Cardiovascular disease (CVD) remains the foremost cause of morbidity and mortality worldwide. Recent advancements in machine learning (ML) have demonstrated substantial potential in augmenting risk stratification for primary prevention, surpassing conventional statistical models in predictive performance. Thus, integrating ML with Electronic Health Records (EHRs) enables refined risk estimation by leveraging the granularity and breadth of longitudinal individual patient data. However, fundamental barriers persist, including limited generalizability, challenges in interpretability, and the absence of rigorous external validation, all of which impede widespread clinical deployment.
This review adheres to the methodological rigor of the Preferred Reporting Items for Systematic Reviews and Meta-Analyses (PRISMA) and Scale for the Assessment of Narrative Review Articles (SANRA) guidelines. A systematic literature search was performed in March 2024, encompassing the Medline and Embase databases, to identify studies published since 2010. Supplementary references were retrieved from the Institute for Scientific Information (ISI) Web of Science, and manual searches were curated. The selection process, conducted via Rayyan, focused on systematic and narrative reviews evaluating ML-driven models for long-term CVD risk prediction within primary prevention contexts utilizing EHR data. Studies investigating short-term prognostication, highly specific comorbid cohorts, or conventional models devoid of ML components were excluded.
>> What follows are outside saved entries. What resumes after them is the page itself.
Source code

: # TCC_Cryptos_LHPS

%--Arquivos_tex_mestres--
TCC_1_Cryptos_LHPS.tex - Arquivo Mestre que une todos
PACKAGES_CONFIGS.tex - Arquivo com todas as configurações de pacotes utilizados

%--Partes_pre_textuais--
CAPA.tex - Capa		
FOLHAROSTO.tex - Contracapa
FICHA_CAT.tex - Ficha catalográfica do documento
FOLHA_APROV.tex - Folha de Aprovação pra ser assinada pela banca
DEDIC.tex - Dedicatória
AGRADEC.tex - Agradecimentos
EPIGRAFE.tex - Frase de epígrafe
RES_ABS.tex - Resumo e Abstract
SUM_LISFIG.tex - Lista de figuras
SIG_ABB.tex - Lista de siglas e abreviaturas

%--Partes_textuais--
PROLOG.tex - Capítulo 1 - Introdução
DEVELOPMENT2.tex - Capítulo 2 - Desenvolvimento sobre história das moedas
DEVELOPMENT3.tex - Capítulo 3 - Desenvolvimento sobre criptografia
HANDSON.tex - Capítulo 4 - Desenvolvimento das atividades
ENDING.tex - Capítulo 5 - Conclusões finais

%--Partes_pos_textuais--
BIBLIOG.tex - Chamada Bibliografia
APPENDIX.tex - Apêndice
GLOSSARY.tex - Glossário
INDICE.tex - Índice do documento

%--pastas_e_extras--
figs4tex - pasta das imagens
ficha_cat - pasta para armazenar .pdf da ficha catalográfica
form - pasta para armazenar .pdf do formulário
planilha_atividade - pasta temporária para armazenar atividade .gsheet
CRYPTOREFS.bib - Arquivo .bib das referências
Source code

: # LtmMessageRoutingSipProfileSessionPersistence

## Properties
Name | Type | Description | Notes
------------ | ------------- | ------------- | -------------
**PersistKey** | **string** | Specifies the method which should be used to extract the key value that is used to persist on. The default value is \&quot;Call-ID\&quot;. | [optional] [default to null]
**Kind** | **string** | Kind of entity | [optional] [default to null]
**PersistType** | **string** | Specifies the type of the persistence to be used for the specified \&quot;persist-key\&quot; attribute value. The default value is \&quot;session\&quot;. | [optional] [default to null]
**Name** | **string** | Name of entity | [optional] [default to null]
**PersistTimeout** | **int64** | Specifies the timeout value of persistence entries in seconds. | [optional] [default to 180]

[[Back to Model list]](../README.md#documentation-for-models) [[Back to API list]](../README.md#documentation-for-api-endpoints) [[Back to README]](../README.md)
Following an exhaustive screening of 1757 records, 22 studies met the inclusion criteria. Of these, 10 were systematic reviews (four incorporating meta-analyses), while 12 constituted narrative reviews, with the majority published post-2020. The synthesis underscores the superiority of ML in modeling intricate EHR-derived risk factors, facilitating precision-driven cardiovascular risk assessment. Nonetheless, salient challenges endure heterogeneity in CVD outcome definitions, undermine comparability, data incompleteness and inconsistency compromise model robustness, and a dearth of external validation constrains clinical translatability. Moreover, ethical and regulatory considerations, including algorithmic opacity, equity in predictive performance, and the absence of standardized evaluation frameworks, pose formidable obstacles to seamless integration into clinical workflows.
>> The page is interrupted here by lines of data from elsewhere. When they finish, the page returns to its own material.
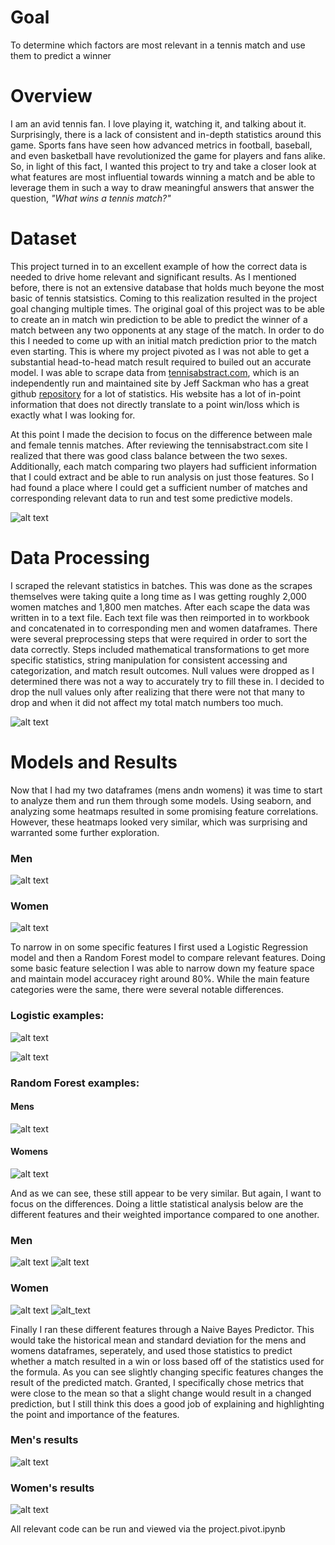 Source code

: # Goal
To determine which factors are most relevant in a tennis match and use them to predict a winner

# Overview
I am an avid tennis fan. I love playing it, watching it, and talking about it. Surprisingly, there is a lack of consistent
and in-depth statistics around this game. Sports fans have seen how advanced metrics in football, baseball, and even basketball
have revolutionized the game for players and fans alike. So, in light of this fact, I wanted this project to try and take a
closer look at what features are most influential towards winning a match and be able to leverage them in such a way to
draw meaningful answers that answer the question, *"What wins a tennis match?"*

# Dataset
This project turned in to an excellent example of how the correct data is needed to drive home relevant and significant
results. As I mentioned before, there is not an extensive database that holds much beyone the most basic of tennis statsistics. Coming to this realization resulted in the project goal changing multiple times. The original goal of this project was to be able to create an in match win prediction to be able to predict the winner of a match between any two opponents at any stage of the match. In order to do this I needed to come up with an initial match prediction prior to the match even starting. This is where my project pivoted as I was not able to get a substantial head-to-head match result required to builed out an accurate model. I was able to scrape data from [tennisabstract.com](http://tennisabstract.com/), which is an independently run and maintained site by Jeff Sackman who has a great github [repository](https://github.com/JeffSackmann) for a lot of statistics. His website has a lot of in-point information that does not directly translate to a point win/loss which is exactly what I was looking for. 

At this point I made the decision to focus on the difference between male and female tennis matches. After reviewing the tennisabstract.com site I realized that there was good class balance between the two sexes. Additionally, each match comparing two players had sufficient information that I could extract and be able to run analysis on just those features. So I had found a place where I could get a sufficient number of matches and corresponding relevant data to run and test some predictive models.

![alt text](https://github.com/scbronder/final_project/blob/master/Screen%20Shot%202019-03-04%20at%202.22.54%20PM.png)

# Data Processing
I scraped the relevant statistics in batches. This was done as the scrapes themselves were taking quite a long time as I was getting roughly 2,000 women matches and 1,800 men matches. After each scape the data was written in to a text file. Each text file was then reimported in to workbook and concatenated in to corresponding men and women dataframes. There were several preprocessing steps that were required in order to sort the data correctly. Steps included mathematical transformations to get more specific statistics, string manipulation for consistent accessing and categorization, and match result outcomes. Null values were dropped as I determined there was not a way to accurately try to fill these in. I decided to drop the null values only after realizing that there were not that many to drop and when it did not affect my total match numbers too much.

![alt text](https://github.com/scbronder/final_project/blob/master/Screen%20Shot%202019-03-04%20at%202.46.59%20PM.png)

# Models and Results
Now that I had my two dataframes (mens andn womens) it was time to start to analyze them and run them through some models. Using seaborn, and analyzing some heatmaps resulted in some promising feature correlations. However, these heatmaps looked very similar, which was surprising and warranted some further exploration.

### Men
![alt text](https://github.com/scbronder/final_project/blob/master/mens%20heatmap.png)

### Women
![alt text](https://github.com/scbronder/final_project/blob/master/womens%20heatmap.png)

To narrow in on some specific features I first used a Logistic Regression model and then a Random Forest model to compare relevant features. Doing some basic feature selection I was able to narrow down my feature space and maintain model accuracey right around 80%. While the main feature categories were the same, there were several notable differences.

### Logistic examples:
![alt text](https://github.com/scbronder/final_project/blob/master/Screen%20Shot%202019-03-04%20at%203.11.14%20PM.png)

![alt text](https://github.com/scbronder/final_project/blob/master/Screen%20Shot%202019-03-04%20at%203.13.30%20PM.png)

### Random Forest examples:
#### Mens
![alt text](https://github.com/scbronder/final_project/blob/master/Screen%20Shot%202019-03-04%20at%203.16.00%20PM.png)

#### Womens
![alt text](https://github.com/scbronder/final_project/blob/master/Screen%20Shot%202019-03-04%20at%203.16.17%20PM.png)

And as we can see, these still appear to be very similar. But again, I want to focus on the differences. Doing a little statistical analysis below are the different features and their weighted importance compared to one another.

### Men
![alt text](https://github.com/scbronder/final_project/blob/master/Screen%20Shot%202019-03-04%20at%203.22.24%20PM.png)
![alt text](https://github.com/scbronder/final_project/blob/master/Screen%20Shot%202019-03-04%20at%203.22.47%20PM.png)

### Women
![alt text](https://github.com/scbronder/final_project/blob/master/Screen%20Shot%202019-03-04%20at%203.22.15%20PM.png)
![alt_text](https://github.com/scbronder/final_project/blob/master/Screen%20Shot%202019-03-04%20at%203.22.57%20PM.png)

Finally I ran these different features through a Naive Bayes Predictor. This would take the historical mean and standard deviation for the mens and womens dataframes, seperately, and used those statistics to predict whether a match resulted in a win or loss based off of the statistics used for the formula. As you can see slightly changing specific features changes the result of the predicted match. Granted, I specifically chose metrics that were close to the mean so that a slight change would result in a changed prediction, but I still think this does a good job of explaining and highlighting the point and importance of the features.

### Men's results
![alt text](https://github.com/scbronder/final_project/blob/master/Screen%20Shot%202019-03-04%20at%203.23.18%20PM.png)

### Women's results
![alt text](https://github.com/scbronder/final_project/blob/master/Screen%20Shot%202019-03-04%20at%203.23.42%20PM.png)

All relevant code can be run and viewed via the project.pivot.ipynb
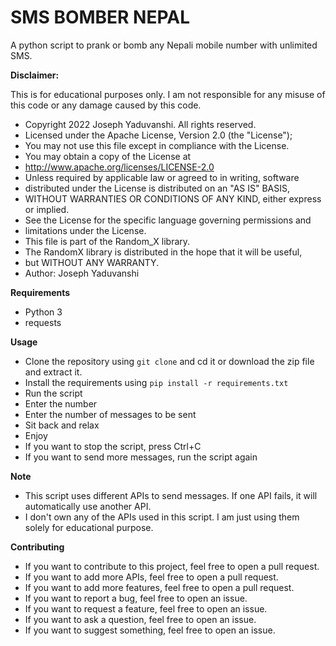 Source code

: # SMS BOMBER NEPAL

A python script to prank or bomb any Nepali mobile number with unlimited SMS.

**Disclaimer:**

This is for educational purposes only. I am not responsible for any misuse of this code or any damage caused by this
code.

* Copyright 2022 Joseph Yaduvanshi. All rights reserved.
* Licensed under the Apache License, Version 2.0 (the "License");
* You may not use this file except in compliance with the License.
* You may obtain a copy of the License at
* http://www.apache.org/licenses/LICENSE-2.0
* Unless required by applicable law or agreed to in writing, software
* distributed under the License is distributed on an "AS IS" BASIS,
* WITHOUT WARRANTIES OR CONDITIONS OF ANY KIND, either express or implied.
* See the License for the specific language governing permissions and
* limitations under the License.
* This file is part of the Random_X library.
* The RandomX library is distributed in the hope that it will be useful,
* but WITHOUT ANY WARRANTY.
* Author: Joseph Yaduvanshi

**Requirements**

- Python 3
- requests

**Usage**

- Clone the repository using `git clone` and cd it or download the zip file and extract it.
- Install the requirements using `pip install -r requirements.txt`
- Run the script
- Enter the number
- Enter the number of messages to be sent
- Sit back and relax
- Enjoy
- If you want to stop the script, press Ctrl+C
- If you want to send more messages, run the script again

**Note**

- This script uses different APIs to send messages. If one API fails, it will automatically use another API.
- I don't own any of the APIs used in this script. I am just using them solely for educational purpose.

**Contributing**

- If you want to contribute to this project, feel free to open a pull request.
- If you want to add more APIs, feel free to open a pull request.
- If you want to add more features, feel free to open a pull request.
- If you want to report a bug, feel free to open an issue.
- If you want to request a feature, feel free to open an issue.
- If you want to ask a question, feel free to open an issue.
- If you want to suggest something, feel free to open an issue.

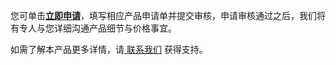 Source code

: 您可单击[**立即申请**](https://cloud.tencent.com/apply/p/a41i3jylijo)，填写相应产品申请单并提交审核，申请审核通过之后，我们将有专人与您详细沟通产品细节与价格事宜。

如需了解本产品更多详情，请[ 联系我们](https://cloud.tencent.com/act/event/connect-service) 获得支持。

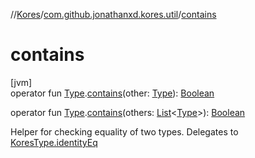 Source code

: //[Kores](../../index.md)/[com.github.jonathanxd.kores.util](index.md)/[contains](contains.md)

# contains

[jvm]\
operator fun [Type](https://docs.oracle.com/javase/8/docs/api/java/lang/reflect/Type.html).[contains](contains.md)(other: [Type](https://docs.oracle.com/javase/8/docs/api/java/lang/reflect/Type.html)): [Boolean](https://kotlinlang.org/api/latest/jvm/stdlib/kotlin/-boolean/index.html)

operator fun [Type](https://docs.oracle.com/javase/8/docs/api/java/lang/reflect/Type.html).[contains](contains.md)(others: [List](https://kotlinlang.org/api/latest/jvm/stdlib/kotlin.collections/-list/index.html)<[Type](https://docs.oracle.com/javase/8/docs/api/java/lang/reflect/Type.html)>): [Boolean](https://kotlinlang.org/api/latest/jvm/stdlib/kotlin/-boolean/index.html)

Helper for checking equality of two types. Delegates to [KoresType.identityEq](identity-eq.md)
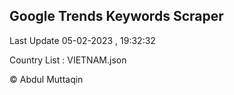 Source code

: 

## Google Trends Keywords Scraper 
 
Last Update 05-02-2023 , 19:32:32

Country List :
VIETNAM.json



© Abdul Muttaqin 
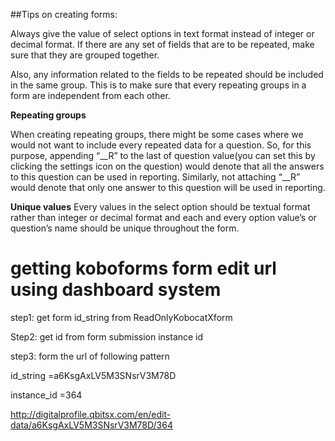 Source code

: ##Tips on creating forms:

Always give the value of select options in text format instead of integer or decimal format.
If there are any set of fields that are to be repeated, make sure that they are grouped together.

Also, any information related to the fields to be repeated should be included in the same group. This is to make sure that every repeating groups in a form are independent from each other.

**Repeating groups**

When creating repeating groups, there might be some cases where we would not want to include every repeated data for a question. So, for this purpose, appending “__R” to the last of question value(you can set this by clicking the settings icon on the question) would denote that all the answers to this question can be used in reporting. Similarly, not attaching “__R” would denote that only one answer to this question will be used in reporting.

**Unique values**
Every values in the select option should be textual format rather than integer or decimal format and each and every option value’s or question’s name should be unique throughout the form.


# getting koboforms form edit url using dashboard system
step1: get form id_string from ReadOnlyKobocatXform

Step2: get id from form submission instance id

step3: form the url of following pattern

id_string =a6KsgAxLV5M3SNsrV3M78D

instance_id =364

http://digitalprofile.qbitsx.com/en/edit-data/a6KsgAxLV5M3SNsrV3M78D/364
Despite the transformative potential of ML-based CVD risk prediction, it remains encumbered by methodological, technical, and regulatory impediments that hinder its full-scale adoption into real-world healthcare settings. This review underscores the imperative circumstances for standardized validation protocols, stringent regulatory oversight, and interdisciplinary collaboration to bridge the translational divide. Our findings established an integrative framework for developing, validating, and applying ML-based CVD risk prediction algorithms, addressing both clinical and technical dimensions. To further advance this field, we propose a standardized, transparent, and regulated EHR platform that facilitates fair model evaluation, reproducibility, and clinical translation by providing a high-quality, representative dataset with structured governance and benchmarking mechanisms. Meanwhile, future endeavors must prioritize enhancing model transparency, mitigating biases, and ensuring adaptability to heterogeneous clinical populations, fostering equitable and evidence-based implementation of ML-driven predictive analytics in cardiovascular medicine.